• Entries taken from a collection:
_ _ _

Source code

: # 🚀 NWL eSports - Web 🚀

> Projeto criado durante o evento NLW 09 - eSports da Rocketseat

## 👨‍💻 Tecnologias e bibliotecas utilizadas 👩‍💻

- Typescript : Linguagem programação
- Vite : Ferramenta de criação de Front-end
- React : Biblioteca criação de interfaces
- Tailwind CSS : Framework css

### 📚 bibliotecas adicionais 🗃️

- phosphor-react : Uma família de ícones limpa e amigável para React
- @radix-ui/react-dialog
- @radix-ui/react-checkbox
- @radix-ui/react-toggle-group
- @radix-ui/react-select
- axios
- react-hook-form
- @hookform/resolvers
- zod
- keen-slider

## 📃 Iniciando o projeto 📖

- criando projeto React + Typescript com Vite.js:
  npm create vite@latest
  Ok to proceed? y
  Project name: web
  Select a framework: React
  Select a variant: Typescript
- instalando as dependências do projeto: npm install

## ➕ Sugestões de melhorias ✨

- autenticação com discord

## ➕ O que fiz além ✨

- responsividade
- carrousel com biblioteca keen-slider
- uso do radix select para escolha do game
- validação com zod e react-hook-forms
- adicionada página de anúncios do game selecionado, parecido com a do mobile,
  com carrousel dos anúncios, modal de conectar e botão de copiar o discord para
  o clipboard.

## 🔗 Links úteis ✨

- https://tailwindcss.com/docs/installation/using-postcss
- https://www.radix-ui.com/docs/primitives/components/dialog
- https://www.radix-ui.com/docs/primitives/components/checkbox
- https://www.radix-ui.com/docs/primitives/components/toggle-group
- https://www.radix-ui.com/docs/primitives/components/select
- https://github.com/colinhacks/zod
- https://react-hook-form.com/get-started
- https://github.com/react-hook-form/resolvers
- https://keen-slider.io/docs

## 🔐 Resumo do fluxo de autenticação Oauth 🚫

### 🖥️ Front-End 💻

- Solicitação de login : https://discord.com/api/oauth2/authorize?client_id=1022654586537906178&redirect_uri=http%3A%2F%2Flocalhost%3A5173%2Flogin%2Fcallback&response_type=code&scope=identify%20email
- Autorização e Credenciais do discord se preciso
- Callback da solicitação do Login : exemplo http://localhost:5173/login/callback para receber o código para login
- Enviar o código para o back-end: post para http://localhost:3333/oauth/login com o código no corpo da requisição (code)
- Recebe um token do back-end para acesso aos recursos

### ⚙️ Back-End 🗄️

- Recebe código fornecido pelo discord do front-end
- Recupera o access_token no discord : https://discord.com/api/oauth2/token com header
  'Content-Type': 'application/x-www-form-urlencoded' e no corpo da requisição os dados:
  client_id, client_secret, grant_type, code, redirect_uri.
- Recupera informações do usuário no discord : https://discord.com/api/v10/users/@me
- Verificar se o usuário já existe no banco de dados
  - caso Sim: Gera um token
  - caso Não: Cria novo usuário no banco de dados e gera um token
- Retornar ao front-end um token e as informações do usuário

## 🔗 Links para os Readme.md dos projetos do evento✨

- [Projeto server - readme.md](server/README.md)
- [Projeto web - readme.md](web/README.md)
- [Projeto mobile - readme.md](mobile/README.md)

_ _ _

• Exercise details: Please repeat every record above word for word.

• Reply to the exercise:
Source code

: # 🚀 NWL eSports - Web 🚀

> Projeto criado durante o evento NLW 09 - eSports da Rocketseat

## 👨‍💻 Tecnologias e bibliotecas utilizadas 👩‍💻

- Typescript : Linguagem programação
- Vite : Ferramenta de criação de Front-end
- React : Biblioteca criação de interfaces
- Tailwind CSS : Framework css

### 📚 bibliotecas adicionais 🗃️

- phosphor-react : Uma família de ícones limpa e amigável para React
- @radix-ui/react-dialog
- @radix-ui/react-checkbox
- @radix-ui/react-toggle-group
- @radix-ui/react-select
- axios
- react-hook-form
- @hookform/resolvers
- zod
- keen-slider

## 📃 Iniciando o projeto 📖

- criando projeto React + Typescript com Vite.js:
  npm create vite@latest
  Ok to proceed? y
  Project name: web
  Select a framework: React
  Select a variant: Typescript
- instalando as dependências do projeto: npm install

## ➕ Sugestões de melhorias ✨

- autenticação com discord

## ➕ O que fiz além ✨

- responsividade
- carrousel com biblioteca keen-slider
- uso do radix select para escolha do game
- validação com zod e react-hook-forms
- adicionada página de anúncios do game selecionado, parecido com a do mobile,
  com carrousel dos anúncios, modal de conectar e botão de copiar o discord para
  o clipboard.

## 🔗 Links úteis ✨

- https://tailwindcss.com/docs/installation/using-postcss
- https://www.radix-ui.com/docs/primitives/components/dialog
- https://www.radix-ui.com/docs/primitives/components/checkbox
- https://www.radix-ui.com/docs/primitives/components/toggle-group
- https://www.radix-ui.com/docs/primitives/components/select
- https://github.com/colinhacks/zod
- https://react-hook-form.com/get-started
- https://github.com/react-hook-form/resolvers
- https://keen-slider.io/docs

## 🔐 Resumo do fluxo de autenticação Oauth 🚫

### 🖥️ Front-End 💻

- Solicitação de login : https://discord.com/api/oauth2/authorize?client_id=1022654586537906178&redirect_uri=http%3A%2F%2Flocalhost%3A5173%2Flogin%2Fcallback&response_type=code&scope=identify%20email
- Autorização e Credenciais do discord se preciso
- Callback da solicitação do Login : exemplo http://localhost:5173/login/callback para receber o código para login
- Enviar o código para o back-end: post para http://localhost:3333/oauth/login com o código no corpo da requisição (code)
- Recebe um token do back-end para acesso aos recursos

### ⚙️ Back-End 🗄️

- Recebe código fornecido pelo discord do front-end
- Recupera o access_token no discord : https://discord.com/api/oauth2/token com header
  'Content-Type': 'application/x-www-form-urlencoded' e no corpo da requisição os dados:
  client_id, client_secret, grant_type, code, redirect_uri.
- Recupera informações do usuário no discord : https://discord.com/api/v10/users/@me
- Verificar se o usuário já existe no banco de dados
  - caso Sim: Gera um token
  - caso Não: Cria novo usuário no banco de dados e gera um token
- Retornar ao front-end um token e as informações do usuário

## 🔗 Links para os Readme.md dos projetos do evento✨

- [Projeto server - readme.md](server/README.md)
- [Projeto web - readme.md](web/README.md)
- [Projeto mobile - readme.md](mobile/README.md)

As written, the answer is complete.